** What the task asks **
In the records that follow, locate every line with "config" and extract it.

Supplied material Block Start

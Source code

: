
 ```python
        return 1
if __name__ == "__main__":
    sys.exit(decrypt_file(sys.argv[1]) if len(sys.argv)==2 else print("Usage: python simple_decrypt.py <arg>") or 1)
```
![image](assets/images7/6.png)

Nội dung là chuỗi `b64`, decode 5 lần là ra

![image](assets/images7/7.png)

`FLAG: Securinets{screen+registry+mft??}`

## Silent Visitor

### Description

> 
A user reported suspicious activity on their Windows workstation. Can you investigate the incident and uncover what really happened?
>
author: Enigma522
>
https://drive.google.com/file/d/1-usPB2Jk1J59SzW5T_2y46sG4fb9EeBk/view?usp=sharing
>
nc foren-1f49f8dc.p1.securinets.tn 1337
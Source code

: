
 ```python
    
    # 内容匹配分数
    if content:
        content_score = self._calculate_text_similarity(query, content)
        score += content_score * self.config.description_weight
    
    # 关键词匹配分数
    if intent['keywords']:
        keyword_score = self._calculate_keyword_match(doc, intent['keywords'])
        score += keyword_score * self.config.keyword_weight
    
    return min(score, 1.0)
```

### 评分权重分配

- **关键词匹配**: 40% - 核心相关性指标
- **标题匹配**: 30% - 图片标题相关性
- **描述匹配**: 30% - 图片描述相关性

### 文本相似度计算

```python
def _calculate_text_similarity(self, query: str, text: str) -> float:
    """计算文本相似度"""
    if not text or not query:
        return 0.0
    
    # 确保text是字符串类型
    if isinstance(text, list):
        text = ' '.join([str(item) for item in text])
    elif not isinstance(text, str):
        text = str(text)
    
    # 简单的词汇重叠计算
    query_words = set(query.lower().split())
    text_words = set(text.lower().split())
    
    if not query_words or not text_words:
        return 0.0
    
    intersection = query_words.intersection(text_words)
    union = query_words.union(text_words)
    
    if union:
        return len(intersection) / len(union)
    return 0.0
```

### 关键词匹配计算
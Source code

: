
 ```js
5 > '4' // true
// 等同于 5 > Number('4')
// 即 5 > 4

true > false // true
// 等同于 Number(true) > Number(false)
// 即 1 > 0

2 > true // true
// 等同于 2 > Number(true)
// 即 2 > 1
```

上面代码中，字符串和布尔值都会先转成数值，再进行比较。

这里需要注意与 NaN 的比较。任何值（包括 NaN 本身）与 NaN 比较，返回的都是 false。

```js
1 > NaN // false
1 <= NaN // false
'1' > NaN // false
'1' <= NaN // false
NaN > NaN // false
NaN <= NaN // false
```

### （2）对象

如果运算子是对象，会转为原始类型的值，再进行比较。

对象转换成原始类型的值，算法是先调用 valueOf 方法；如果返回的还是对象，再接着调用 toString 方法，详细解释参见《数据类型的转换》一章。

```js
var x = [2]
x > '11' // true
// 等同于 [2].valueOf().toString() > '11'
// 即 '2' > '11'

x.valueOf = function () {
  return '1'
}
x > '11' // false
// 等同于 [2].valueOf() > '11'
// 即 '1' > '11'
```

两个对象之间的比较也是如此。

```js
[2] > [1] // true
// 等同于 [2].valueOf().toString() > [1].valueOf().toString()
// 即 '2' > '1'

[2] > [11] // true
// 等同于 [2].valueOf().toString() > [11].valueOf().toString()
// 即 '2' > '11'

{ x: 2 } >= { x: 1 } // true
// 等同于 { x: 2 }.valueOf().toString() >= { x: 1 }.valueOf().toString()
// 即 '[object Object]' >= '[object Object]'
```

Supplied material Block End

** Written answer **
        score += content_score * self.config.description_weight
        score += keyword_score * self.config.keyword_weight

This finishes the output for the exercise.